> Your task
Copy out, from the data below, each line in which the word "itemize" occurs.
= Beginning of Section =
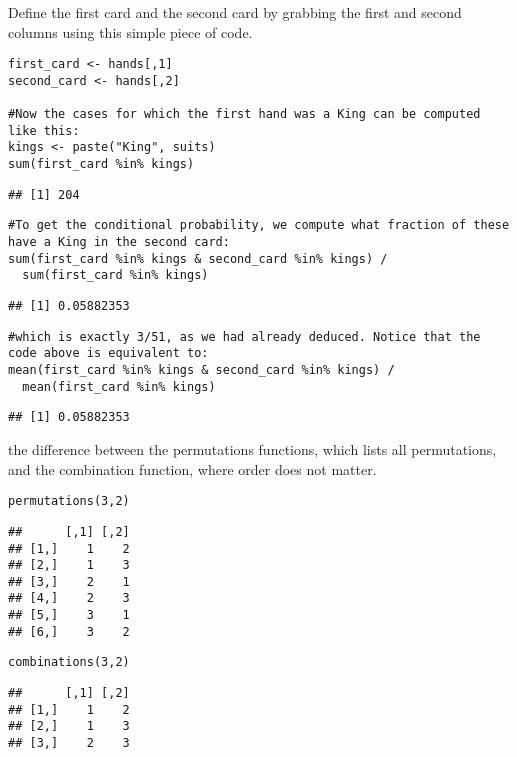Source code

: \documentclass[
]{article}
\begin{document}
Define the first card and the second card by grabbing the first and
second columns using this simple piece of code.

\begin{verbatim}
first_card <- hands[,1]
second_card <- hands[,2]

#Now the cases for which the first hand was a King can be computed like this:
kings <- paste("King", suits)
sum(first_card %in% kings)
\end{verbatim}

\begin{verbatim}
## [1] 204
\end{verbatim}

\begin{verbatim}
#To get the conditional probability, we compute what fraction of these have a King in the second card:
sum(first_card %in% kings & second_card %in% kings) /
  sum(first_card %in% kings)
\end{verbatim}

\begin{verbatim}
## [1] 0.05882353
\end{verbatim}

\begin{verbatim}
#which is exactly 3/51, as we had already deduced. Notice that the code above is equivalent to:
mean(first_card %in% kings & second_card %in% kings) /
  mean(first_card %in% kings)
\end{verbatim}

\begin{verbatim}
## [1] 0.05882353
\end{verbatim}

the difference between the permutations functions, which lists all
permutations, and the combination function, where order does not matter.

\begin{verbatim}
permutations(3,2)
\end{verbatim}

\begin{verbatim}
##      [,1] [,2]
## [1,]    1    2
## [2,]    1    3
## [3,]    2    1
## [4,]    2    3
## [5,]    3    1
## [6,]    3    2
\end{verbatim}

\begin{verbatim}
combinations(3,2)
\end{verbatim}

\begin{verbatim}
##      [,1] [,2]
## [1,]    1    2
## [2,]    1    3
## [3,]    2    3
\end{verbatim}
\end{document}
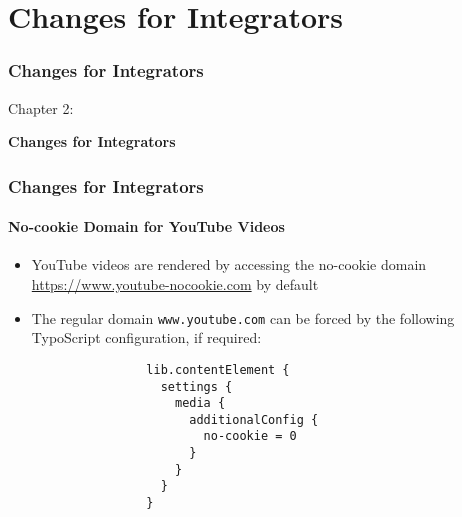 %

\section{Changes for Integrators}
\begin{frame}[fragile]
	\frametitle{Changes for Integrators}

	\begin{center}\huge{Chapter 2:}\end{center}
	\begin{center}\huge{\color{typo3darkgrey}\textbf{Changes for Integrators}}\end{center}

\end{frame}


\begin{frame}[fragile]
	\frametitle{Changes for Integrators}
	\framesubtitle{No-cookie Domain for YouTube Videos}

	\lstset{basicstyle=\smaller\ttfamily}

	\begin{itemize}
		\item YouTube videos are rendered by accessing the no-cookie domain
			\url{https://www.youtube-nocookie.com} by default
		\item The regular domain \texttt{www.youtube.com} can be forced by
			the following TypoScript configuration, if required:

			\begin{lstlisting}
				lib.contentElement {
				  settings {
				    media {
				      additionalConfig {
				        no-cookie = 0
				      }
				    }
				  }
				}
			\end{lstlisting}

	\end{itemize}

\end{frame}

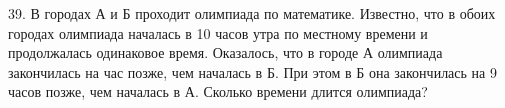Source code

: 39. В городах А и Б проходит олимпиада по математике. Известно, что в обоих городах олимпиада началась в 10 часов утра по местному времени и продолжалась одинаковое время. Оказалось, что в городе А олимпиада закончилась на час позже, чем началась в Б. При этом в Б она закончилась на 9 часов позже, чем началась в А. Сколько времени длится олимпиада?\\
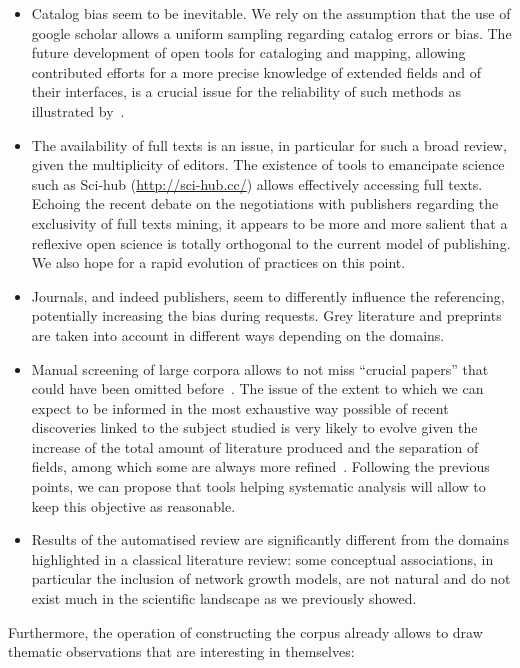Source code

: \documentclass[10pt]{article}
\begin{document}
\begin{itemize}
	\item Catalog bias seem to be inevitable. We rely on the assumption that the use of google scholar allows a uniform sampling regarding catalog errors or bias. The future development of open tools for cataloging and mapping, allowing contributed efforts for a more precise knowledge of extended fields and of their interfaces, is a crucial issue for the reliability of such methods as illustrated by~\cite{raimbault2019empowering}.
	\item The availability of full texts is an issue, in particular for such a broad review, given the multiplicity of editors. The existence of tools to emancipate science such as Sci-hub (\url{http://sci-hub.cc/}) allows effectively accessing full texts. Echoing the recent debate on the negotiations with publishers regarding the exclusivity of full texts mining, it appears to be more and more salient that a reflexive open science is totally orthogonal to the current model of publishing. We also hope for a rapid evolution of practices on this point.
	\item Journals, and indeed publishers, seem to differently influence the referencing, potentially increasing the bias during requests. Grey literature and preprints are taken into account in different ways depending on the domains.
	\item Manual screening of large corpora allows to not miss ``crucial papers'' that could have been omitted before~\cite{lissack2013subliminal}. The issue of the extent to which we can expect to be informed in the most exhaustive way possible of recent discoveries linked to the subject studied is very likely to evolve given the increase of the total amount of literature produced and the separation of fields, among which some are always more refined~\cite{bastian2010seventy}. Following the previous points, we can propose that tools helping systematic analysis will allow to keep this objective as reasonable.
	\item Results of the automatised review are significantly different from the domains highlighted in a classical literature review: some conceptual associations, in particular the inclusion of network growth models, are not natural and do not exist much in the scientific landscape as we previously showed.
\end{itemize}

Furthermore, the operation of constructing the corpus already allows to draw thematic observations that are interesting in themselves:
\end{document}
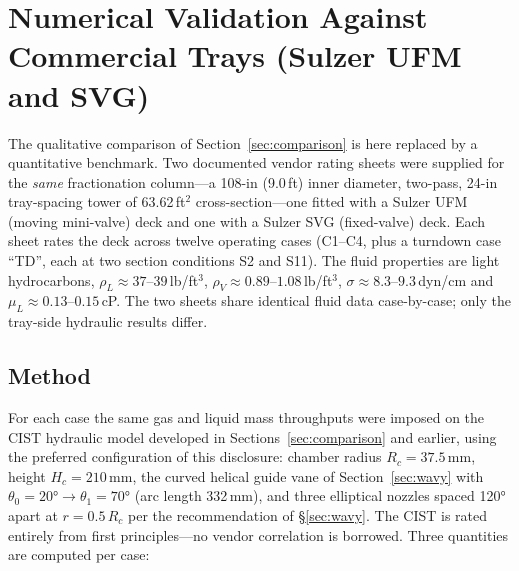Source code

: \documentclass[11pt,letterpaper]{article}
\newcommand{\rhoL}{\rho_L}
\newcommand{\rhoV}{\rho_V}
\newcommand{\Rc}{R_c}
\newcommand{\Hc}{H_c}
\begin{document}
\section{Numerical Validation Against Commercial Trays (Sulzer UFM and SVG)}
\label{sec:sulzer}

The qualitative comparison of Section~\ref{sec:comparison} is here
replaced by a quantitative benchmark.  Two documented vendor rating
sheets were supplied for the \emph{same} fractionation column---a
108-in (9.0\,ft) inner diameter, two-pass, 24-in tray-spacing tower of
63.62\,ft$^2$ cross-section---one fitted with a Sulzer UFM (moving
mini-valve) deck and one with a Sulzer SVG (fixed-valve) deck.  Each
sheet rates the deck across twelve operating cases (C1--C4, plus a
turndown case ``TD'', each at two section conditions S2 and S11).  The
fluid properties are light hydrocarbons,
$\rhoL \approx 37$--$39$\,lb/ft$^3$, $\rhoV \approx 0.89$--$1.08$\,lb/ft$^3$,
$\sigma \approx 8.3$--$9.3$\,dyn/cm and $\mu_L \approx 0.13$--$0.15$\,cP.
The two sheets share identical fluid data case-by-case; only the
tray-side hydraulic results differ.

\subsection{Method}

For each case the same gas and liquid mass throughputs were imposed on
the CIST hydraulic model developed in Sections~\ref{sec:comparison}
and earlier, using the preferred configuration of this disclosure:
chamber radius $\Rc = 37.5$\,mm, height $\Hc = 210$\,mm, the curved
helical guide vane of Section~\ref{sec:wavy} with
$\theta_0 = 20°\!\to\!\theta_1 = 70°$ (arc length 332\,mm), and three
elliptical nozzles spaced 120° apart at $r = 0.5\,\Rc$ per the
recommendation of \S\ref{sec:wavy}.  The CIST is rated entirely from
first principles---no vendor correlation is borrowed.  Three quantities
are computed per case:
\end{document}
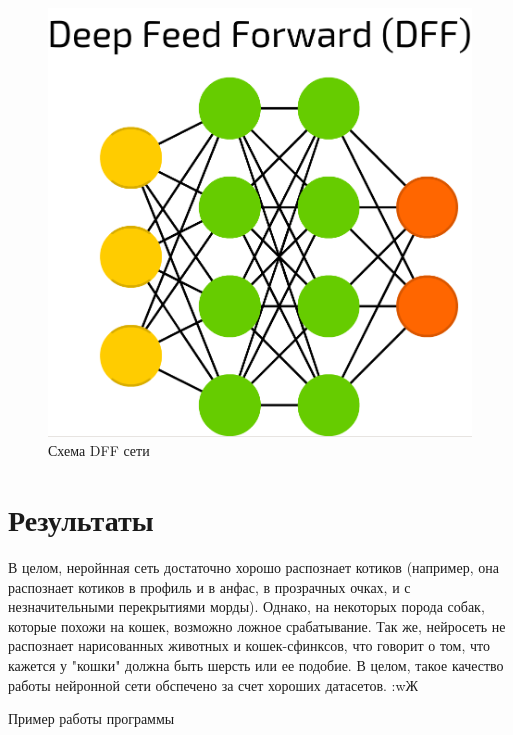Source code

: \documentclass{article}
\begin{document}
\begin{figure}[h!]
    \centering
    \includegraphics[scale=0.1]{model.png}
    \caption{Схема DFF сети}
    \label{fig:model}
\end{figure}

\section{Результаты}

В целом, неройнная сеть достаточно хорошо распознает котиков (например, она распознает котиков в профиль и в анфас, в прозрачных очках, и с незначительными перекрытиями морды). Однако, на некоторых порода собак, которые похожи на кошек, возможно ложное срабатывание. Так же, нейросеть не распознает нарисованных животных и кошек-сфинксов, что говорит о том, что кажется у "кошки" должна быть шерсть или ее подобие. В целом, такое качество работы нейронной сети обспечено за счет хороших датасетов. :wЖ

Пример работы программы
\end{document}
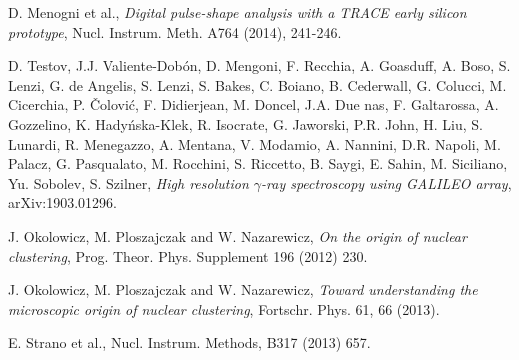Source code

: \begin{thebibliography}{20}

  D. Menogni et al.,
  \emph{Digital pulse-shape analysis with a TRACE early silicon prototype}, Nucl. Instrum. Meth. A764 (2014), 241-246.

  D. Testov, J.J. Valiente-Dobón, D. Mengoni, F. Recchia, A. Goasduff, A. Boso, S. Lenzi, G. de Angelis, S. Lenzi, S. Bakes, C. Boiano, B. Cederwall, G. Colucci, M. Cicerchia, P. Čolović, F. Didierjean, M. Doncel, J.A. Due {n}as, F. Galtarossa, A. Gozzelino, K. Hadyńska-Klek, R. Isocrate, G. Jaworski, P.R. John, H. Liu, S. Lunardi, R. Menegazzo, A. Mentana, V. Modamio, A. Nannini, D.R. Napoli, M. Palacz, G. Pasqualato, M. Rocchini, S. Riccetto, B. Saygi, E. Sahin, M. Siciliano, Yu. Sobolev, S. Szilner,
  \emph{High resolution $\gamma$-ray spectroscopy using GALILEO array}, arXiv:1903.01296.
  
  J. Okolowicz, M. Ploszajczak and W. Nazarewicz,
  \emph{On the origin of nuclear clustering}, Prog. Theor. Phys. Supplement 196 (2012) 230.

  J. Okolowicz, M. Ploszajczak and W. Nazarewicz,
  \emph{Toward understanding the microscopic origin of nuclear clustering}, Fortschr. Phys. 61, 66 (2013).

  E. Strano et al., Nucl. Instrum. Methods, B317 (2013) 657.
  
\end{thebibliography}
= End of Section =
> Solution
	\begin{itemize}
	\end{itemize}
\begin{itemize}
\end{itemize}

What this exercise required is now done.